MARKET MONITOR COLUMN
INTERNATIONAL CONSULTANTS GUIDE
January,2000


AOL Time Warner - implications for Europe

In the aftermath of the AOL Time Warner announcement this month, the question on many journalists lips has concerned the deal's implications for Europe. In the United States, the primary convergence play today centers around the emergence of broadband connectivity to homes. This means that media companies must bring together rich-media content and broadband distribution in order to serve digital entertainment to millions of data hungry consumers. The AOL Time Warner deal brings exactly these two components together. AOL, which has long campaigned for open access to broadband cable networks, now gets Time Warner's cable channels and its Roadrunner cable modem service, and is also provided the opportunity to combine AOL's wealth of internet content with Time Warner's television, film, music and print content.

However. In Europe, the development of mainstream broadband networks is slightly further away. The immediate convergence opportunity here surrounds mobile data, with the emergence of WAP phones and higher speed mobile networks such as GPRS. Companies such as Vodafone and Orange are already busy building mobile information portals, sometimes using technologies, content aggregation and services from a variety of start-up companies. Durlacher estimates that commerce conducted over mobile devices (including consumption of information and entertainment) will reach Euro 23 billion by 2003. In Europe, an integrated media company must therefore include the requisite components for mobile content and mobile distribution. We feel that the convergence game in Europe will see partnerships and mergers involving mobile network providers (e.g. Vodafone, Orange etc.) and mobile platform providers (e.g. Nokia, Symbian, Psion), as well as media companies and internet companies.

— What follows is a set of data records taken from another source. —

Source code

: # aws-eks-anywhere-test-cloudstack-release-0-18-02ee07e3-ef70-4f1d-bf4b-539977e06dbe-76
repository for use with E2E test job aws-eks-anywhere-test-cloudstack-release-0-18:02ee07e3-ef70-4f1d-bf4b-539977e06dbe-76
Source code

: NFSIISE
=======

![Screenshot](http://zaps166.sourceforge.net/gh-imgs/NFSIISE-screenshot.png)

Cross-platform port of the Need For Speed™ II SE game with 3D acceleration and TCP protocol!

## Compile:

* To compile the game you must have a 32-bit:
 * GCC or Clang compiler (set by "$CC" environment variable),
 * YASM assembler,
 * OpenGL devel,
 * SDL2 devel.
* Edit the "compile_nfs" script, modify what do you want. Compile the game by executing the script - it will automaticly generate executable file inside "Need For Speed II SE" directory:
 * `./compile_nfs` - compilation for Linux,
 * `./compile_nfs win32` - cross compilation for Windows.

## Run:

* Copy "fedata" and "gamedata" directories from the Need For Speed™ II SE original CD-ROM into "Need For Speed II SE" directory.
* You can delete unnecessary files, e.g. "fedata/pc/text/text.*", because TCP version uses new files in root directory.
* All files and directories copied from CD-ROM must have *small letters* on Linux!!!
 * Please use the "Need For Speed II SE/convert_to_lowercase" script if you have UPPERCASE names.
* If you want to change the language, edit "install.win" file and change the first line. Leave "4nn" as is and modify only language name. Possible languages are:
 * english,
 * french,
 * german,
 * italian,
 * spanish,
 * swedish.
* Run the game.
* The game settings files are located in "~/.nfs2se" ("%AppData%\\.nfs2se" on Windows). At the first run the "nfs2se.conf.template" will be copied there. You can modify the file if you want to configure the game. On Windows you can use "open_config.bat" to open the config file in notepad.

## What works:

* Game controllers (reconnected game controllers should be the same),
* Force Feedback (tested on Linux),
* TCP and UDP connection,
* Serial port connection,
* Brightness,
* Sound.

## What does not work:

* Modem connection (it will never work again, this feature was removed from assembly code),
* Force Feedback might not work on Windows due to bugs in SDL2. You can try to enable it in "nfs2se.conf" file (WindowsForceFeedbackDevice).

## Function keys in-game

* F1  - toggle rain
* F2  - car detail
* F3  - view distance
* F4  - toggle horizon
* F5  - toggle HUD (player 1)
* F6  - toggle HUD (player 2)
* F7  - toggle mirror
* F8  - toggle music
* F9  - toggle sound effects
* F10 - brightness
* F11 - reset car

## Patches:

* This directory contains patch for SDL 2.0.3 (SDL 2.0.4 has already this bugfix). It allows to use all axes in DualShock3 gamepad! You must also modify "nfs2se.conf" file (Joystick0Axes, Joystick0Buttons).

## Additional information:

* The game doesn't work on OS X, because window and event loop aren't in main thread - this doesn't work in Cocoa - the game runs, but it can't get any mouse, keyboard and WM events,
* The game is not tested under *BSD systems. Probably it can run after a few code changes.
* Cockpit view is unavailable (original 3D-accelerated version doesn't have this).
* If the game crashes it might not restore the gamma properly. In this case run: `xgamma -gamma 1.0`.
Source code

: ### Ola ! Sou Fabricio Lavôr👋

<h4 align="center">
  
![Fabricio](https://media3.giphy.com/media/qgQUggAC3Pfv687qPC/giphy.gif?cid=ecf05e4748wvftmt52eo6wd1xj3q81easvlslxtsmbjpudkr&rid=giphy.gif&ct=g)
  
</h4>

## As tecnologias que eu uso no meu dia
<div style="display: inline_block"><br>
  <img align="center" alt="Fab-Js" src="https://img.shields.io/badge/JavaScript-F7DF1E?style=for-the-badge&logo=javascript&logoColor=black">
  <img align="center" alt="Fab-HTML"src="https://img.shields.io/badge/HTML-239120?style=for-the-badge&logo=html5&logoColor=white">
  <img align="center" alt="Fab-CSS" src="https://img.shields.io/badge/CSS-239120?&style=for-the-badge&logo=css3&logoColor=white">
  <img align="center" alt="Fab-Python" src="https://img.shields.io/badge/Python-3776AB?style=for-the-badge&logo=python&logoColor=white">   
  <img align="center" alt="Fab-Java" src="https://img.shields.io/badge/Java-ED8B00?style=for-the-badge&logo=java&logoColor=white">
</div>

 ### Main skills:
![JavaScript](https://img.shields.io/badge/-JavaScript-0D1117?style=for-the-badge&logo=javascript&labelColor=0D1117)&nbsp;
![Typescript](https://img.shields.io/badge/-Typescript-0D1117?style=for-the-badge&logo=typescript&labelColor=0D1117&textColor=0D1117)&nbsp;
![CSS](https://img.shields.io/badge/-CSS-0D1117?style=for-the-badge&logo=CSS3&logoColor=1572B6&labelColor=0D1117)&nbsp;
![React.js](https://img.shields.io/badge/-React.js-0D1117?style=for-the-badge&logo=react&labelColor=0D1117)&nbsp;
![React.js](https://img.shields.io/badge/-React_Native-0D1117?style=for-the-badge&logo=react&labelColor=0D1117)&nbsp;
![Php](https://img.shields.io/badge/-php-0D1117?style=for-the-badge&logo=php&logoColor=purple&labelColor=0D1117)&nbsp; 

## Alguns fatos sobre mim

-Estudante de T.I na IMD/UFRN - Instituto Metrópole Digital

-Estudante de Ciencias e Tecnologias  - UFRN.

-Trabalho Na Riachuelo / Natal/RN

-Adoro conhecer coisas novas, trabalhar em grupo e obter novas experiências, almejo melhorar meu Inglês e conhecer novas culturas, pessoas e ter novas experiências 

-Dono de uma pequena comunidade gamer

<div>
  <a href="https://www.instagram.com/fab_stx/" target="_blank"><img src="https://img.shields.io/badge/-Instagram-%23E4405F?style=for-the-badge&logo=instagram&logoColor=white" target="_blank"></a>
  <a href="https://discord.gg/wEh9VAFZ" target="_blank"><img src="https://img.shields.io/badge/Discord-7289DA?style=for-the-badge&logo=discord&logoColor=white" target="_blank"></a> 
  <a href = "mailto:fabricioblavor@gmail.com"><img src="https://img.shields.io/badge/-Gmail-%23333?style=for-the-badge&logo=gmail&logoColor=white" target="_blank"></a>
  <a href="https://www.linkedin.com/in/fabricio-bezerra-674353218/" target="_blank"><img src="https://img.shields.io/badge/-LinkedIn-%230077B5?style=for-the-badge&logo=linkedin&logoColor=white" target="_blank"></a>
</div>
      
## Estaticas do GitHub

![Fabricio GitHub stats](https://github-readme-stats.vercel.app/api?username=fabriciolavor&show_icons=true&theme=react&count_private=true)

Europe's patchwork of languages and cultures will mean that Europe also requires its own rich local content. AOL's partnership with Bertelsmann already gives it a significant media partner in Europe, and it is likely to be too tied up digesting Time Warner this year to make any other major moves. There is no European internet player as powerful as AOL &endash; companies such as Freeserve and T-online (which could be spun off by Deutsche Telekom as a private company) have less dominance than AOL and are only regional players. Hence, in Europe we could see the more powerful media companies taking the proactive role of buying up local internet players. In addition, US internet companies, with their highly valued paper, could make moves to spend it by heading towards Europe.